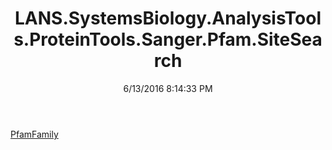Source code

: ﻿---
title: LANS.SystemsBiology.AnalysisTools.ProteinTools.Sanger.Pfam.SiteSearch
date: 6/13/2016 8:14:33 PM
---

[PfamFamily](T-LANS.SystemsBiology.AnalysisTools.ProteinTools.Sanger.Pfam.SiteSearch.PfamFamily.html)
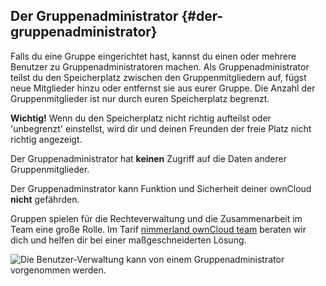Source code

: ## Der Gruppenadministrator {#der-gruppenadministrator}

Falls du eine Gruppe eingerichtet hast, kannst du einen oder mehrere Benutzer zu Gruppenadministratoren machen. Als Gruppenadministrator teilst du den Speicherplatz zwischen den Gruppenmitgliedern auf, fügst neue Mitglieder hinzu oder entfernst sie aus eurer Gruppe. Die Anzahl der Gruppenmitglieder ist nur durch euren Speicherplatz begrenzt.

**Wichtig!** Wenn du den Speicherplatz nicht richtig aufteilst oder 'unbegrenzt' einstellst, wird dir und deinen Freunden der freie Platz nicht richtig angezeigt.

Der Gruppenadministrator hat **keinen** Zugriff auf die Daten anderer Gruppenmitglieder.

Der Gruppenadminstrator kann Funktion und Sicherheit deiner ownCloud **nicht** gefährden.

Gruppen spielen für die Rechteverwaltung und die Zusammenarbeit im Team eine große Rolle. Im Tarif [nimmerland ownCloud team](https://nimmerland.de/nimmerland-cloud-team.html) beraten wir dich und helfen dir bei einer maßgeschneiderten Lösung.

![Die Benutzer-Verwaltung kann von einem Gruppenadministrator vorgenommen werden.](https://lehre.nimmerland.de/index.php/s/2jCVN3wRl5KogDL/download)
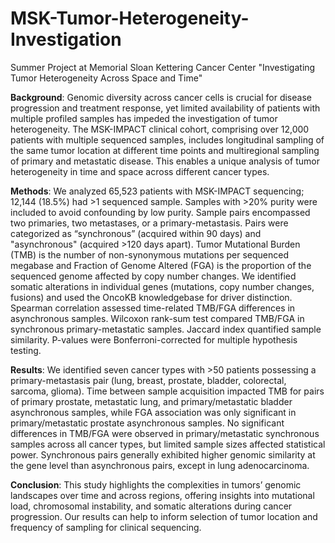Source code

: # MSK-Tumor-Heterogeneity-Investigation
Summer Project at Memorial Sloan Kettering Cancer Center "Investigating Tumor Heterogeneity Across Space and Time"


**Background**: Genomic diversity across cancer cells is crucial for disease progression and treatment response, yet limited availability of patients with multiple profiled samples has impeded the investigation of tumor heterogeneity. The MSK-IMPACT clinical cohort, comprising over 12,000 patients with multiple sequenced samples, includes longitudinal sampling of the same tumor location at different time points and multiregional sampling of primary and metastatic disease. This enables a unique analysis of tumor heterogeneity in time and space across different cancer types.

**Methods**: We analyzed 65,523 patients with MSK-IMPACT sequencing; 12,144 (18.5%) had >1 sequenced sample. Samples with >20% purity were included to avoid confounding by low purity. Sample pairs encompassed two primaries, two metastases, or a primary-metastasis. Pairs were categorized as “synchronous” (acquired within 90 days) and "asynchronous" (acquired >120 days apart). Tumor Mutational Burden (TMB) is the number of non-synonymous mutations per sequenced megabase and Fraction of Genome Altered (FGA) is the proportion of the sequenced genome affected by copy number changes. We identified somatic alterations in individual genes (mutations, copy number changes, fusions) and used the OncoKB knowledgebase for driver distinction. Spearman correlation assessed time-related TMB/FGA differences in asynchronous samples. Wilcoxon rank-sum test compared TMB/FGA in synchronous primary-metastatic samples. Jaccard index quantified sample similarity. P-values were Bonferroni-corrected for multiple hypothesis testing.

**Results**: We identified seven cancer types with >50 patients possessing a primary-metastasis pair (lung, breast, prostate, bladder, colorectal, sarcoma, glioma). Time between sample acquisition impacted TMB for pairs of primary prostate, metastatic lung, and primary/metastatic bladder asynchronous samples, while FGA association was only significant in primary/metastatic prostate asynchronous samples. No significant differences in TMB/FGA were observed in primary/metastatic synchronous samples across all cancer types, but limited sample sizes affected statistical power. Synchronous pairs generally exhibited higher genomic similarity at the gene level than asynchronous pairs, except in lung adenocarcinoma.

**Conclusion**: This study highlights the complexities in tumors’ genomic landscapes over time and across regions, offering insights into mutational load, chromosomal instability, and somatic alterations during cancer progression. Our results can help to inform selection of tumor location and frequency of sampling for clinical sequencing.
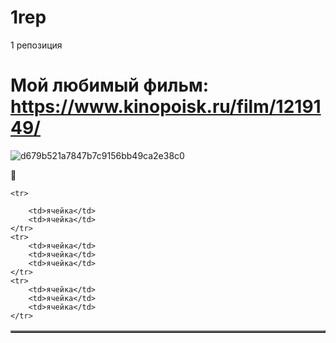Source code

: # 1rep
1 репозиция
# Мой любимый фильм: https://www.kinopoisk.ru/film/1219149/
![d679b521a7847b7c9156bb49ca2e38c0](https://github.com/rgdthtfhgh/1rep/assets/159879667/a425a288-1bb9-4891-bf04-c27bd068dc41)

🤡
<table border="2" align="center" width="50%" cellspacing="0">
	
	<tr>
		
		<td>ячейка</td>
		<td>ячейка</td>
	</tr>
	<tr>
		<td>ячейка</td>
		<td>ячейка</td>
		<td>ячейка</td>
	</tr>
	<tr>
		<td>ячейка</td>
		<td>ячейка</td>
		<td>ячейка</td>
	</tr>
</table>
_ _ _ _ _ _ _
[Assigned task]
Write out each line above containing "clinical".

[Answer section]
**Background**: Genomic diversity across cancer cells is crucial for disease progression and treatment response, yet limited availability of patients with multiple profiled samples has impeded the investigation of tumor heterogeneity. The MSK-IMPACT clinical cohort, comprising over 12,000 patients with multiple sequenced samples, includes longitudinal sampling of the same tumor location at different time points and multiregional sampling of primary and metastatic disease. This enables a unique analysis of tumor heterogeneity in time and space across different cancer types.
**Conclusion**: This study highlights the complexities in tumors’ genomic landscapes over time and across regions, offering insights into mutational load, chromosomal instability, and somatic alterations during cancer progression. Our results can help to inform selection of tumor location and frequency of sampling for clinical sequencing.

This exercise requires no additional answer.